Error: dsc_psrepository[{:name=>"Bar", :dsc_name=>"Bar"}]: Creating: PowerShell DSC resource MSFT_PSRepository  failed to execute Set-TargetResource functionality with error message: The running command stopped because the preference variable "ErrorActionPreference" or common parameter is set to Stop: The repository could not be registered because there exists a registered repository with Name 'Foo' and SourceLocation 'C:\Foo'. To register another repository with Name 'Bar', please unregister the existing repository using the Unregister-PSRepository cmdlet.

In this example, the error is explicit — the specified source location is already being used with another PSRepository.
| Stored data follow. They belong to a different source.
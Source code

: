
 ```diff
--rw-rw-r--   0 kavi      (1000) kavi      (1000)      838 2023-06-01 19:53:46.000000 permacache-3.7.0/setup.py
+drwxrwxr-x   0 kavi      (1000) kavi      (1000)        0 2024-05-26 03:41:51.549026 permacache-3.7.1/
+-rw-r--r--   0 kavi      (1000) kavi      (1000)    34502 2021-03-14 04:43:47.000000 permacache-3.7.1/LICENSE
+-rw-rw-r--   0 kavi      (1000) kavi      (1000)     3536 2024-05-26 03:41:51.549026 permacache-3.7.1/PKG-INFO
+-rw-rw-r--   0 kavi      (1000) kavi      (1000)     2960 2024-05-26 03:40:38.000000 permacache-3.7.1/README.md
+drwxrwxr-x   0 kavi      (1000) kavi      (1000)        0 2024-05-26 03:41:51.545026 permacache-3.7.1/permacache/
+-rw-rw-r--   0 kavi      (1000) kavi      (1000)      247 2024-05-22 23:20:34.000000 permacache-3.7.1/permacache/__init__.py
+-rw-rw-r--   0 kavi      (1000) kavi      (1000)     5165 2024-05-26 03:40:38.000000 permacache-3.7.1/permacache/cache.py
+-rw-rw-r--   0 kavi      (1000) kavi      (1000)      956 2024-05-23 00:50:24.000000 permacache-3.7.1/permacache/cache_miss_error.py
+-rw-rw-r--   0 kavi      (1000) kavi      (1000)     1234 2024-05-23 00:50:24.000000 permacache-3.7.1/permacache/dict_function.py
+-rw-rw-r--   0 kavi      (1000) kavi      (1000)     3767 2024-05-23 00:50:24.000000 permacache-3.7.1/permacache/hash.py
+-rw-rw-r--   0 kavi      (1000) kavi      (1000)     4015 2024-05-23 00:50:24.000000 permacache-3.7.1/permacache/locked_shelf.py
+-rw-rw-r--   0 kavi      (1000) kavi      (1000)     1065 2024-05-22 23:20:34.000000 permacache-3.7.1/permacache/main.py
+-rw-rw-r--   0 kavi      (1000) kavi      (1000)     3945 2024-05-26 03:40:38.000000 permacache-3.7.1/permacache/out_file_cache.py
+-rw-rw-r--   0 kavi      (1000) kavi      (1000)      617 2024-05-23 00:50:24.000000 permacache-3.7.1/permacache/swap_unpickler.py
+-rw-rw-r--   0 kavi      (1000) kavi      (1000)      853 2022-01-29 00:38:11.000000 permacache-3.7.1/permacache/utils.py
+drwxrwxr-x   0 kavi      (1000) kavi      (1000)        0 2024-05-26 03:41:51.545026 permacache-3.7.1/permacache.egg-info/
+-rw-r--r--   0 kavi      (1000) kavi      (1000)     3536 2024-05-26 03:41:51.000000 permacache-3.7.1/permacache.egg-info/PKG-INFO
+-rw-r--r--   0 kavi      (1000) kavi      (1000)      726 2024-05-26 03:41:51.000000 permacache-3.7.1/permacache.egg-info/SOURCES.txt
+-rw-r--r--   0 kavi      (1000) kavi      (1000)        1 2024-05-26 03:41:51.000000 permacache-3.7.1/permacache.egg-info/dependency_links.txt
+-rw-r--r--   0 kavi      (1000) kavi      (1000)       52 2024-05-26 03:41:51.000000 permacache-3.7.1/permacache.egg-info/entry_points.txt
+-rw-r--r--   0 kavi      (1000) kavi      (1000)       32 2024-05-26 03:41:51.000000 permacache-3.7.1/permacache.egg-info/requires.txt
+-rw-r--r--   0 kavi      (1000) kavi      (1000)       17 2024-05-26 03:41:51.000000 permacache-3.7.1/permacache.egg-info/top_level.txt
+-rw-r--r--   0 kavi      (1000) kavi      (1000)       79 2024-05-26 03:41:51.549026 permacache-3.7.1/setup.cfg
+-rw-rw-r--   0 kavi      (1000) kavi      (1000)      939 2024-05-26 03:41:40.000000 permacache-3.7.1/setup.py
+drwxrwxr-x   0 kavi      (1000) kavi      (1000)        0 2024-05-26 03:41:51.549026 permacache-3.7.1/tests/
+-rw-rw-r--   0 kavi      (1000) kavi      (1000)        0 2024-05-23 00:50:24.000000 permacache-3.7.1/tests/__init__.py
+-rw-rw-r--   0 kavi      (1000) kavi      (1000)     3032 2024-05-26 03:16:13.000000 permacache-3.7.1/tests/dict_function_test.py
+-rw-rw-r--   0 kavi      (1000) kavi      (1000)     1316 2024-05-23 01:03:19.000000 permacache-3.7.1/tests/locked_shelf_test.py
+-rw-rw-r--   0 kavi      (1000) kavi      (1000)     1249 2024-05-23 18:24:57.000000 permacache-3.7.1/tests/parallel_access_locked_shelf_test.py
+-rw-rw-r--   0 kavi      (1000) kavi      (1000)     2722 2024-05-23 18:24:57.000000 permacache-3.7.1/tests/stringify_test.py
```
To clear this error, you need to either change the source location or remove the other PSRepository.

Resolving these kind of errors can require extra troubleshooting.

Access the debug log

If you cannot troubleshoot your issue, file a support ticket and provide the debug log with your ticket.

To access the debug log, add --debug to the end of the Puppet run command:
PS C:\Users\administrator> puppet agent -t --debug | Out-File -FilePath debug.log

Save the debug log as a text file and attach it to your support ticket.

The log tells you what Puppet is doing, which values are being passed to PowerShell, what the outcome of the run was, and provides you with the full text of the PowerShell script being executed (with sensitive information redacted).

Note: The code being run is a PowerShell script. This means you can use the log to debug issues the same way you would with any other PowerShell script.